May business activity data was published today: the services index rose from 47.6 points to 47.7 points, compared with the preliminary estimate of 46.4 points, while the composite indicator corrected from 48.8 points to 48.5 points, not as sharply as experts had expected at 47.5 points. Similar statistics changed from 46.9 points to 48.1 points and from 48.4 points to 48.8 points, against forecasts of 47.8 points and 48.4 points, respectively. In addition, the market received a report on wholesale inflation in the eurozone: year-on-year growth accelerated from 2.0% to 4.9%, which, together with the increase in the consumer price index to 3.2% over the same period, significantly raises the likelihood of tighter monetary parameters from the European Central Bank in the near future.
United Kingdom
The pound is weakening against the yen and the U.S. dollar but showing mixed dynamics against the euro. May business activity data was published today: the services index fell from 52.6 points to 49.7 points, less sharply than experts had expected at 48.5 points, while the composite indicator declined from 52.7 points to 49.3 points, compared with a forecast of 47.9 points. Under the influence of the energy crisis, businesses are minimizing activity, which will certainly put pressure on the national economy and affect Bank of England decisions. Most experts estimate the probability of keeping the current borrowing cost unchanged at the June meeting at 90.0% and expect one rate increase by the end of the year.
Japan
The yen strengthened significantly against its main competitors — the pound, the U.S. dollar, and the euro. The driver of the upward movement was reports of a new currency intervention by the Japanese government, although they have not been officially confirmed. In addition, May business activity data was published today: the services index fell from 51.0 points to 50.0 points, reaching the edge of stagnation, while the composite indicator declined from 52.2 points to 51.1 points. Thus, current dynamics allow the Bank of Japan to move toward another increase in borrowing costs. In this regard, today’s comments from Bank of Japan Governor Kazuo Ueda are worth noting: he said officials need to comprehensively discuss the consequences of higher interest rates if inflation risks become more important than declining economic activity.
Australia
The Australian dollar is gaining against its main competitors — the euro, the pound, the yen, and the U.S. dollar. Investors and forex traders are focused on Australia’s first-quarter gross domestic product data, which came in weak: quarter-on-quarter, the economy grew by 0.3%, below both the forecast of 0.5% and the previous reading of 0.9%, while year-on-year growth reached 2.5% versus 2.7%. The slowdown was driven by a decline in foreign trade, which could not be offset by business investment. In addition, May services business activity data showed a correction from 50.7 points to 48.7 points, less sharply than expected at 47.7 points, while the composite indicator also fell from 50.7 points to 48.7 points. This may contribute to a delay in the timing of another monetary tightening by the Reserve Bank of Australia.
Oil
Oil prices are trying to recover previously lost positions.

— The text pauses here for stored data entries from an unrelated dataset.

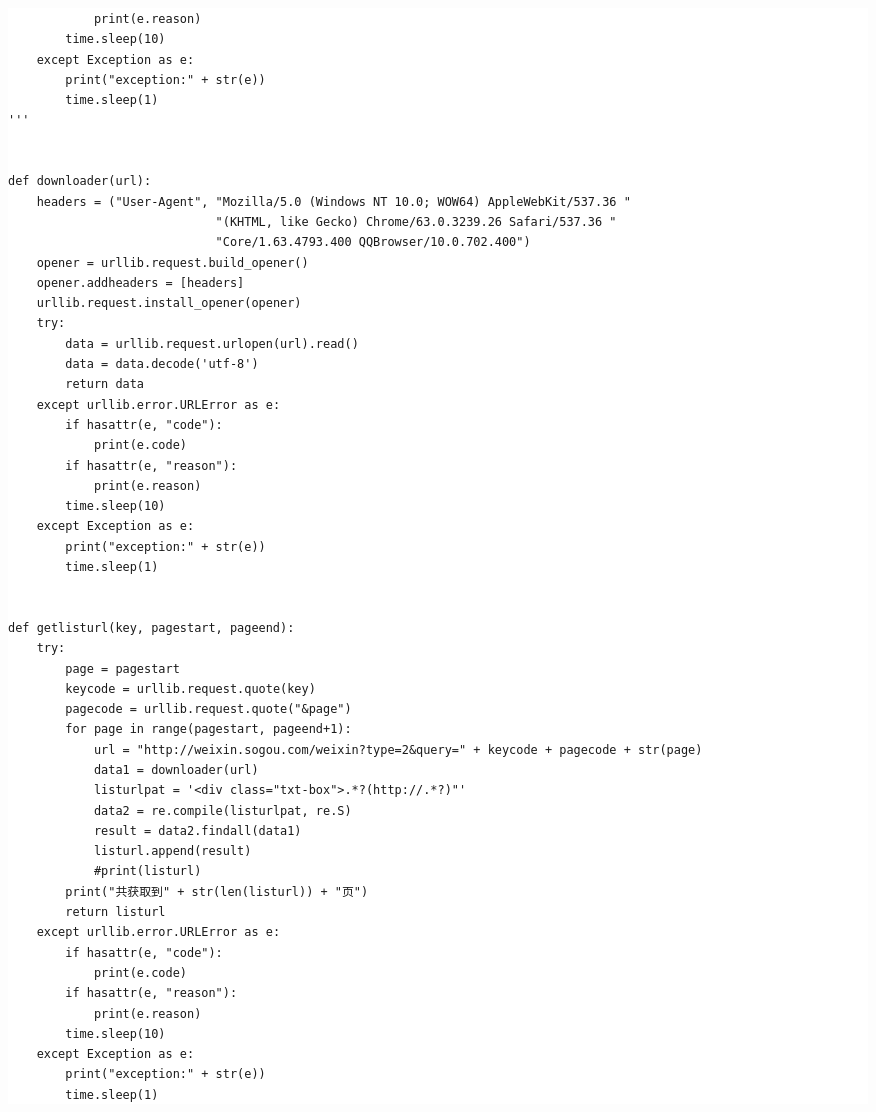                 print(e.reason)
            time.sleep(10)
        except Exception as e:
            print("exception:" + str(e))
            time.sleep(1)
    '''
    
    
    def downloader(url):
        headers = ("User-Agent", "Mozilla/5.0 (Windows NT 10.0; WOW64) AppleWebKit/537.36 "
                                 "(KHTML, like Gecko) Chrome/63.0.3239.26 Safari/537.36 "
                                 "Core/1.63.4793.400 QQBrowser/10.0.702.400")
        opener = urllib.request.build_opener()
        opener.addheaders = [headers]
        urllib.request.install_opener(opener)
        try:
            data = urllib.request.urlopen(url).read()
            data = data.decode('utf-8')
            return data
        except urllib.error.URLError as e:
            if hasattr(e, "code"):
                print(e.code)
            if hasattr(e, "reason"):
                print(e.reason)
            time.sleep(10)
        except Exception as e:
            print("exception:" + str(e))
            time.sleep(1)
    
    
    def getlisturl(key, pagestart, pageend):
        try:
            page = pagestart
            keycode = urllib.request.quote(key)
            pagecode = urllib.request.quote("&page")
            for page in range(pagestart, pageend+1):
                url = "http://weixin.sogou.com/weixin?type=2&query=" + keycode + pagecode + str(page)
                data1 = downloader(url)
                listurlpat = '<div class="txt-box">.*?(http://.*?)"'
                data2 = re.compile(listurlpat, re.S)
                result = data2.findall(data1)
                listurl.append(result)
                #print(listurl)
            print("共获取到" + str(len(listurl)) + "页")
            return listurl
        except urllib.error.URLError as e:
            if hasattr(e, "code"):
                print(e.code)
            if hasattr(e, "reason"):
                print(e.reason)
            time.sleep(10)
        except Exception as e:
            print("exception:" + str(e))
            time.sleep(1)
    

  [1]: http://weixin.sogou.com/
  [2]: http://ww1.sinaimg.cn/large/6712cbb1gy1fp6xrthrcgj221q17snhz.jpg
  [3]: https://github.com/wanghaodi/WeChatSpider
  [4]: http://ww1.sinaimg.cn/large/6712cbb1gy1fp6y6ukij1j21t40diwfw.jpg
  [5]: https://wanghaodi.top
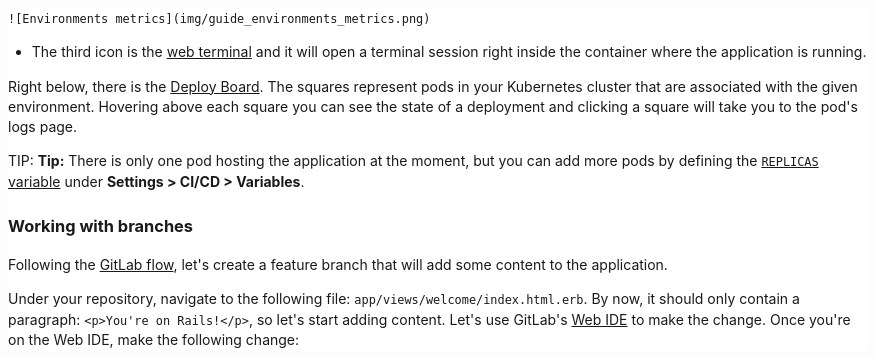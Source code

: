     ![Environments metrics](img/guide_environments_metrics.png)

- The third icon is the [web terminal](../../ci/environments.md#web-terminals)
  and it will open a terminal session right inside the container where the
  application is running.

Right below, there is the
[Deploy Board](https://docs.gitlab.com/ee/user/project/deploy_boards.html).
The squares represent pods in your Kubernetes cluster that are associated with
the given environment. Hovering above each square you can see the state of a
deployment and clicking a square will take you to the pod's logs page.

TIP: **Tip:**
There is only one pod hosting the application at the moment, but you can add
more pods by defining the [`REPLICAS` variable](index.md#environment-variables)
under **Settings > CI/CD > Variables**.

### Working with branches

Following the [GitLab flow](../../workflow/gitlab_flow.md#working-with-feature-branches),
let's create a feature branch that will add some content to the application.

Under your repository, navigate to the following file: `app/views/welcome/index.html.erb`.
By now, it should only contain a paragraph: `<p>You're on Rails!</p>`, so let's
start adding content. Let's use GitLab's [Web IDE](../../user/project/web_ide/index.md) to make the change. Once
you're on the Web IDE, make the following change:
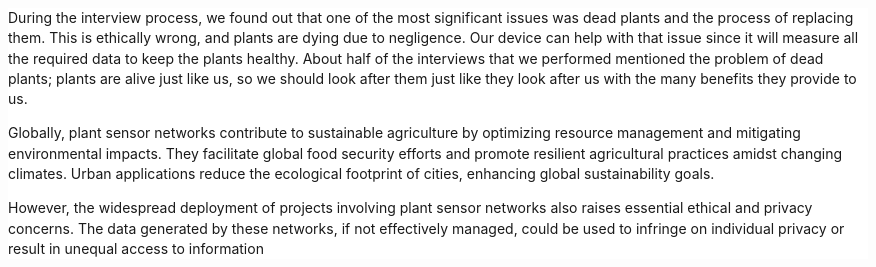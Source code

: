During the interview process, we found out that one of the most significant issues was dead
plants and the process of replacing them. This is ethically wrong, and plants are dying due to
negligence. Our device can help with that issue since it will measure all the required data to keep
the plants healthy. About half of the interviews that we performed mentioned the problem of dead
plants; plants are alive just like us, so we should look after them just like they look after us with
the many benefits they provide to us.

Globally, plant sensor networks contribute to sustainable agriculture by optimizing resource
management and mitigating environmental impacts. They facilitate global food security efforts
and promote resilient agricultural practices amidst changing climates. Urban applications reduce
the ecological footprint of cities, enhancing global sustainability goals.

However, the widespread deployment of projects involving plant sensor networks also raises
essential ethical and privacy concerns. The data generated by these networks, if not effectively
managed, could be used to infringe on individual privacy or result in unequal access to information
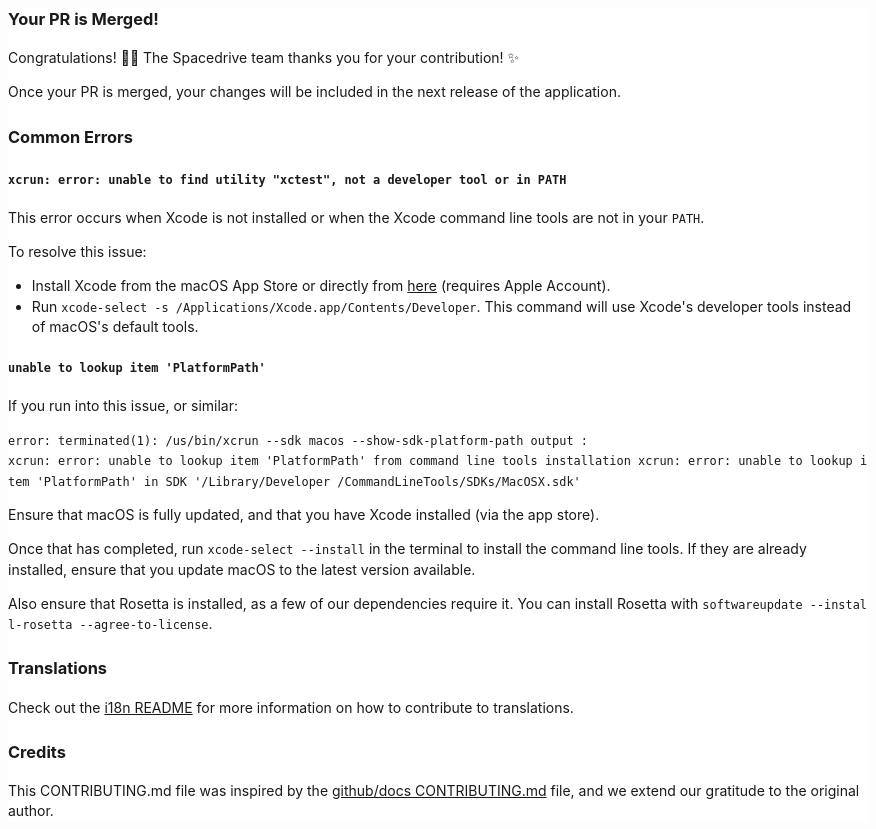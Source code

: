 ### Your PR is Merged!

Congratulations! 🎉🎉 The Spacedrive team thanks you for your contribution! ✨

Once your PR is merged, your changes will be included in the next release of the application.

### Common Errors

#### `xcrun: error: unable to find utility "xctest", not a developer tool or in PATH`

This error occurs when Xcode is not installed or when the Xcode command line tools are not in your `PATH`.

To resolve this issue:

- Install Xcode from the macOS App Store or directly from [here](https://xcodereleases.com/) (requires Apple Account).
- Run `xcode-select -s /Applications/Xcode.app/Contents/Developer`.
  This command will use Xcode's developer tools instead of macOS's default tools.

#### `unable to lookup item 'PlatformPath'`

If you run into this issue, or similar:

```
error: terminated(1): /us/bin/xcrun --sdk macos --show-sdk-platform-path output :
xcrun: error: unable to lookup item 'PlatformPath' from command line tools installation xcrun: error: unable to lookup item 'PlatformPath' in SDK '/Library/Developer /CommandLineTools/SDKs/MacOSX.sdk'
```

Ensure that macOS is fully updated, and that you have Xcode installed (via the app store).

Once that has completed, run `xcode-select --install` in the terminal to install the command line tools. If they are already installed, ensure that you update macOS to the latest version available.

Also ensure that Rosetta is installed, as a few of our dependencies require it. You can install Rosetta with `softwareupdate --install-rosetta --agree-to-license`.

### Translations

Check out the [i18n README](interface/locales/README.md) for more information on how to contribute to translations.

### Credits

This CONTRIBUTING.md file was inspired by the [github/docs CONTRIBUTING.md](https://github.com/github/docs/blob/main/.github/CONTRIBUTING.md) file, and we extend our gratitude to the original author.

They are being supported by the escalation of the Middle East conflict: over the past day, the United States and Iran again exchanged a series of strikes on infrastructure, which could develop into a new round of full-scale military confrontation. Meanwhile, the Strait of Hormuz remains blocked, depriving the global economy of around 20.0% of oil and gas flows. At the same time, the American Petroleum Institute report published the day before recorded a sharp decline in crude oil inventories by 6.750 million barrels, compared with a forecast of 3.600 million barrels. Today at 22:30 (GMT+2), investors will focus on similar statistics from the U.S. Energy Information Administration, and according to forecasts, inventories may decline by 2.900 million barrels, supporting energy prices.